* **Input records**
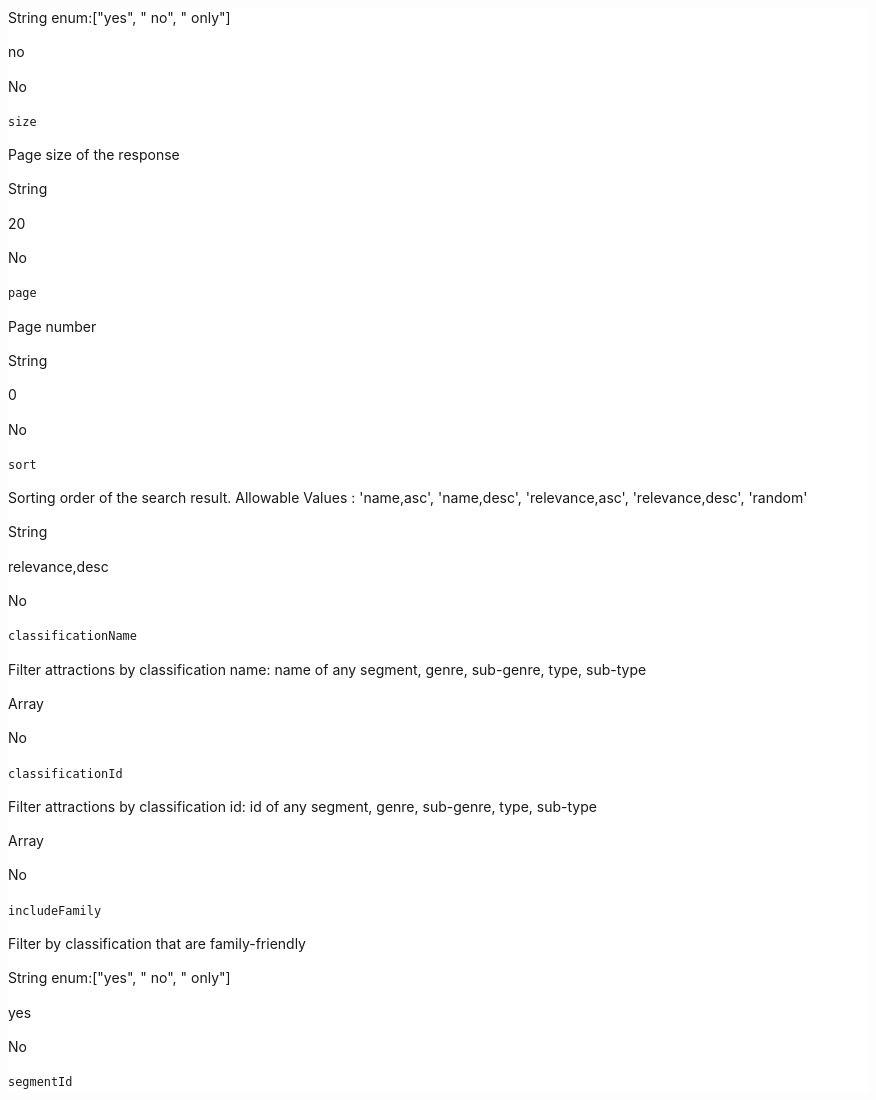 String enum:\["yes", " no", " only"\]

no

No

`size`

Page size of the response

String

20

No

`page`

Page number

String

0

No

`sort`

Sorting order of the search result. Allowable Values : 'name,asc', 'name,desc', 'relevance,asc', 'relevance,desc', 'random'

String

relevance,desc

No

`classificationName`

Filter attractions by classification name: name of any segment, genre, sub-genre, type, sub-type

Array

No

`classificationId`

Filter attractions by classification id: id of any segment, genre, sub-genre, type, sub-type

Array

No

`includeFamily`

Filter by classification that are family-friendly

String enum:\["yes", " no", " only"\]

yes

No

`segmentId`
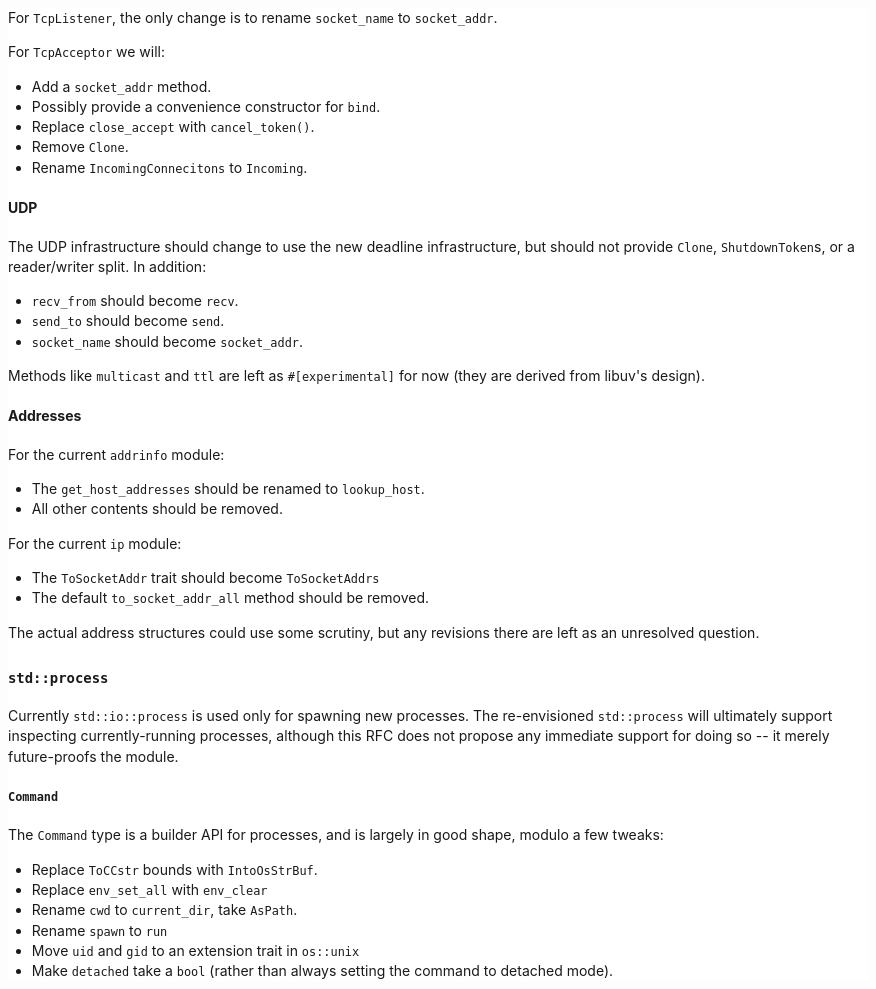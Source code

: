 For `TcpListener`, the only change is to rename `socket_name` to
`socket_addr`.

For `TcpAcceptor` we will:

* Add a `socket_addr` method.
* Possibly provide a convenience constructor for `bind`.
* Replace `close_accept` with `cancel_token()`.
* Remove `Clone`.
* Rename `IncomingConnecitons` to `Incoming`.

#### UDP
[UDP]: #udp

The UDP infrastructure should change to use the new deadline
infrastructure, but should not provide `Clone`, `ShutdownToken`s, or a
reader/writer split. In addition:

* `recv_from` should become `recv`.
* `send_to` should become `send`.
* `socket_name` should become `socket_addr`.

Methods like `multicast` and `ttl` are left as `#[experimental]` for
now (they are derived from libuv's design).

#### Addresses
[Addresses]: #addresses

For the current `addrinfo` module:

* The `get_host_addresses` should be renamed to `lookup_host`.
* All other contents should be removed.

For the current `ip` module:

* The `ToSocketAddr` trait should become `ToSocketAddrs`
* The default `to_socket_addr_all` method should be removed.

The actual address structures could use some scrutiny, but any
revisions there are left as an unresolved question.

### `std::process`
[std::process]: #stdprocess

Currently `std::io::process` is used only for spawning new
processes. The re-envisioned `std::process` will ultimately support
inspecting currently-running processes, although this RFC does not
propose any immediate support for doing so -- it merely future-proofs
the module.

#### `Command`
[Command]: #command

The `Command` type is a builder API for processes, and is largely in
good shape, modulo a few tweaks:

* Replace `ToCCstr` bounds with `IntoOsStrBuf`.
* Replace `env_set_all` with `env_clear`
* Rename `cwd` to `current_dir`, take `AsPath`.
* Rename `spawn` to `run`
* Move `uid` and `gid` to an extension trait in `os::unix`
* Make `detached` take a `bool` (rather than always setting the
  command to detached mode).


[Summary]: #summary
[Table of contents]: #table-of-contents
[Problems]: #problems
[Atomicity and the `Reader`/`Writer` traits]: #atomicity-and-the-readerwriter-traits
[Timeouts]: #timeouts
[Posix and libuv bias]: #posix-and-libuv-bias
[Unicode]: #unicode
[stdio]: #stdio
[Overly high-level abstractions]: #overly-high-level-abstractions
[The error chaining pattern]: #the-error-chaining-pattern
[Detailed design]: #detailed-design
[Vision for IO]: #vision-for-io
[Goals]: #goals
[Design principles]: #design-principles
[What cross-platform means]: #what-cross-platform-means
[Relation to the system-level APIs]: #relation-to-the-system-level-apis
[Platform-specific opt-in]: #platform-specific-opt-in
[Proposed organization]: #proposed-organization
[Revising `Reader` and `Writer`]: #revising-reader-and-writer
[Nonatomic results]: #nonatomic-results
[Reader]: #reader
[Writer]: #writer
[String handling]: #string-handling
[Key observations]: #key-observations
[The design: `os_str`]: #the-design-os_str
[The future]: #the-future
[Deadlines]: #deadlines
[Timeouts versus deadlines]: #timeouts-versus-deadlines
[Splitting streams and cancellation]: #splitting-streams-and-cancellation
[Modules]: #modules
[core::io]: #coreio
[Adapters]: #adapters
[Free functions]: #free-functions
[Seeking]: #seeking
[Buffering]: #buffering
[MemReader and MemWriter]: #memreader-and-memwriter
[The std::io facade]: #the-stdio-facade
[Errors]: #error
[Channel adapters]: #channel-adapters
[stdin, stdout, stderr]: #stdin-stdout-stderr
[std::env]: #stdenv
[std::fs]: #stdfs
[Free functions]: #free-functions
[Files]: #files
[File kinds]: #file-kinds
[File permissions]: #file-permissions
[PathExt]: #pathext
[std::net]: #stdnet
[TCP]: #tcp
[Child]: #child
[std::os]: #stdos
[Odds and ends]: #odds-and-ends
[The io prelude]: #the-io-prelude
[Functionality moved elsewhere]: #functionality-moved-elsewhere
[Functionality removed outright]: #functionality-removed-outright
[Drawbacks]: #drawbacks
[Alternatives]: #alternatives
[Unresolved questions]: #unresolved-questions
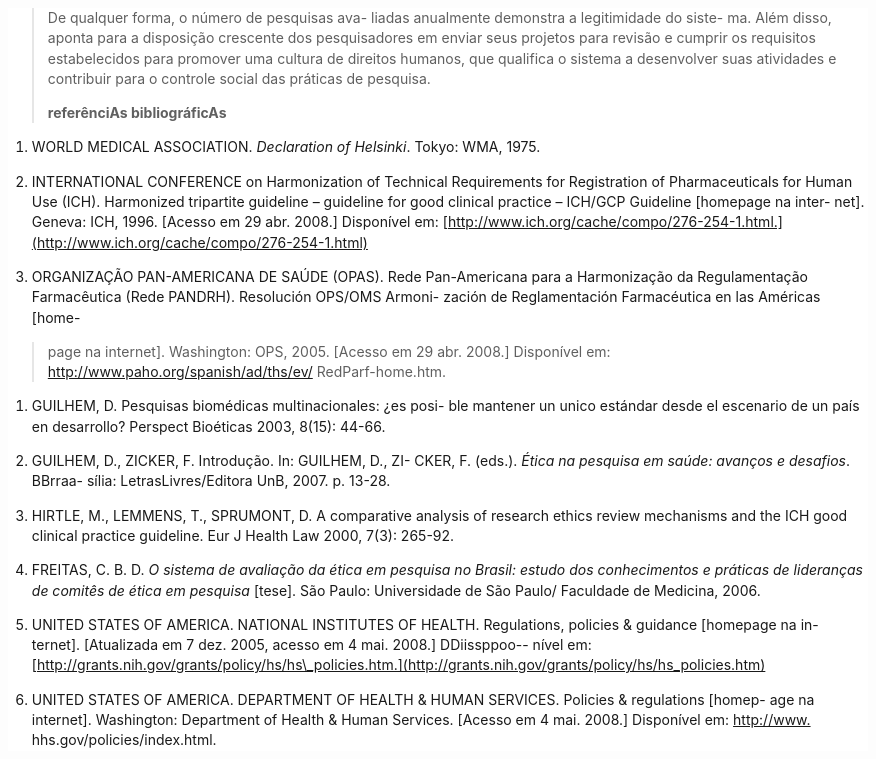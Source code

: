 > De qualquer forma, o número de pesquisas ava- liadas anualmente
> demonstra a legitimidade do siste- ma. Além disso, aponta para a
> disposição crescente dos pesquisadores em enviar seus projetos para
> revisão e cumprir os requisitos estabelecidos para promover uma
> cultura de direitos humanos, que qualifica o sistema a desenvolver
> suas atividades e contribuir para o controle social das práticas de
> pesquisa.
>
> **referênciAs bibliográficAs**

1.  WORLD MEDICAL ASSOCIATION. *Declaration of Helsinki*. Tokyo:
    WMA, 1975.

2.  INTERNATIONAL CONFERENCE on Harmonization of Technical Requirements
    for Registration of Pharmaceuticals for Human Use (ICH). Harmonized
    tripartite guideline – guideline for good clinical practice –
    ICH/GCP Guideline \[homepage na inter- net\]. Geneva: ICH, 1996.
    \[Acesso em 29 abr. 2008.\] Disponível em:
    [http://www.ich.org/cache/compo/276-254-1.html.](http://www.ich.org/cache/compo/276-254-1.html)

3.  ORGANIZAÇÃO PAN-AMERICANA DE SAÚDE (OPAS). Rede Pan-Americana para a
    Harmonização da Regulamentação Farmacêutica (Rede PANDRH).
    Resolución OPS/OMS Armoni- zación de Reglamentación Farmacéutica en
    las Américas \[home-

> page na internet\]. Washington: OPS, 2005. \[Acesso em 29 abr. 2008.\]
> Disponível em: <http://www.paho.org/spanish/ad/ths/ev/>
> RedParf-home.htm.

1.  GUILHEM, D. Pesquisas biomédicas multinacionales: ¿es posi- ble
    mantener un unico estándar desde el escenario de un país en
    desarrollo? Perspect Bioéticas 2003, 8(15): 44-66.

2.  GUILHEM, D., ZICKER, F. Introdução. In: GUILHEM, D., ZI- CKER, F.
    (eds.). *Ética na pesquisa em saúde: avanços e desafios*. BBrraa-
    sília: LetrasLivres/Editora UnB, 2007. p. 13-28.

3.  HIRTLE, M., LEMMENS, T., SPRUMONT, D. A comparative analysis of
    research ethics review mechanisms and the ICH good clinical practice
    guideline. Eur J Health Law 2000, 7(3): 265-92.

4.  FREITAS, C. B. D. *O sistema de avaliação da ética em pesquisa no
    Brasil: estudo dos conhecimentos e práticas de lideranças de comitês
    de ética em pesquisa* \[tese\]. São Paulo: Universidade de São
    Paulo/ Faculdade de Medicina, 2006.

5.  UNITED STATES OF AMERICA. NATIONAL INSTITUTES OF HEALTH.
    Regulations, policies & guidance \[homepage na in- ternet\].
    \[Atualizada em 7 dez. 2005, acesso em 4 mai. 2008.\] DDiissppoo--
    nível em:
    [http://grants.nih.gov/grants/policy/hs/hs\_policies.htm.](http://grants.nih.gov/grants/policy/hs/hs_policies.htm)

6.  UNITED STATES OF AMERICA. DEPARTMENT OF HEALTH & HUMAN SERVICES.
    Policies & regulations \[homep- age na internet\]. Washington:
    Department of Health & Human Services. \[Acesso em 4 mai. 2008.\]
    Disponível em: [http://www.](http://www/)
    hhs.gov/policies/index.html.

* **Work task**
Only the number is wanted here. How many lines in the entries contain "Clone"?

* **Output below**
2